6. In the case before us, several of the circumstances mentioned in this paragraph are present. The Court below was therefore right in allowing interest to the plaintiff. The second point raised by learned Counsel for the appellant with regard to interest is that the rate, namely 12 per cent. per annum, is excessive. The majority of the items involved in the claim however were on account of realizations made from the tenants of the plaintiff's zamindari. If these sums had not been paid by the tenants and had fallen into arrears, the plaintiff would under the revenue law have been entitled to interest at the rate of 12 per cent. per annum. We are therefore not prepared to accept the argument of the learned Counsel with regard to the rate of interest in respect of such items. But there are two items, namely items 1 and 2, which are on account of bricks and lime and the construction of some building. We have come to the conclusion that the interest on the two sums of money found due under these two heads should be reduced to 6 per cent. per annum. The total interest allowed by the Court below on these two items is Rs. 3946-5-0. Calculating the interest at the rate of 6 per cent. per annum, the interest allowable to the plaintiff will come to Rs. 1973-2-6 only. Thus the amount decreed by the Court below on account of interest should be reduced by Rs. 1973-2-6.

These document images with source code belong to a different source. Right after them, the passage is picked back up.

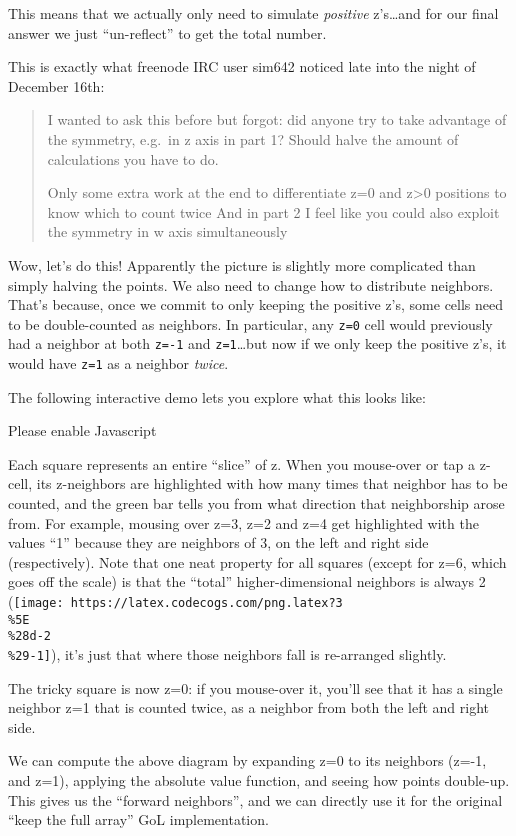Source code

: \documentclass[]{article}
\begin{document}
This means that we actually only need to simulate \emph{positive} z's\ldots and
for our final answer we just ``un-reflect'' to get the total number.

This is exactly what freenode IRC user sim642 noticed late into the night of
December 16th:

\begin{quote}
I wanted to ask this before but forgot: did anyone try to take advantage of the
symmetry, e.g.~in z axis in part 1? Should halve the amount of calculations you
have to do.

Only some extra work at the end to differentiate z=0 and z\textgreater0
positions to know which to count twice And in part 2 I feel like you could also
exploit the symmetry in w axis simultaneously
\end{quote}

Wow, let's do this! Apparently the picture is slightly more complicated than
simply halving the points. We also need to change how to distribute neighbors.
That's because, once we commit to only keeping the positive z's, some cells need
to be double-counted as neighbors. In particular, any \texttt{z=0} cell would
previously had a neighbor at both \texttt{z=-1} and \texttt{z=1}\ldots but now
if we only keep the positive z's, it would have \texttt{z=1} as a neighbor
\emph{twice}.

The following interactive demo lets you explore what this looks like:

\leavevmode\hypertarget{golSyms3DForward}{}%
Please enable Javascript

Each square represents an entire ``slice'' of z. When you mouse-over or tap a
z-cell, its z-neighbors are highlighted with how many times that neighbor has to
be counted, and the green bar tells you from what direction that neighborship
arose from. For example, mousing over z=3, z=2 and z=4 get highlighted with the
values ``1'' because they are neighbors of 3, on the left and right side
(respectively). Note that one neat property for all squares (except for z=6,
which goes off the scale) is that the ``total'' higher-dimensional neighbors is
always 2
(\texttt{[image: https://latex.codecogs.com/png.latex?3\\\%5E\\\%28d-2\\\%29-1]}),
it's just that where those neighbors fall is re-arranged slightly.

The tricky square is now z=0: if you mouse-over it, you'll see that it has a
single neighbor z=1 that is counted twice, as a neighbor from both the left and
right side.

We can compute the above diagram by expanding z=0 to its neighbors (z=-1, and
z=1), applying the absolute value function, and seeing how points double-up.
This gives us the ``forward neighbors'', and we can directly use it for the
original ``keep the full array'' GoL implementation.
\end{document}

7. The result is that we allow First Appeal No. 530 of 1933 in part and in modification of the decree of the Court below grant to the plaintiff a decree for Rs. 22,489-14-9. Future interest on this amount from the date of the decree of the Court below, namely 31st August 1933, shall, as directed by the Court below, be allowed to the plaintiff at the rate of 6 per cent. per annum. Parties shall pay and receive costs through-out in proportion to success and failure. First Appeal No. 455 of 1933 is dismissed with costs.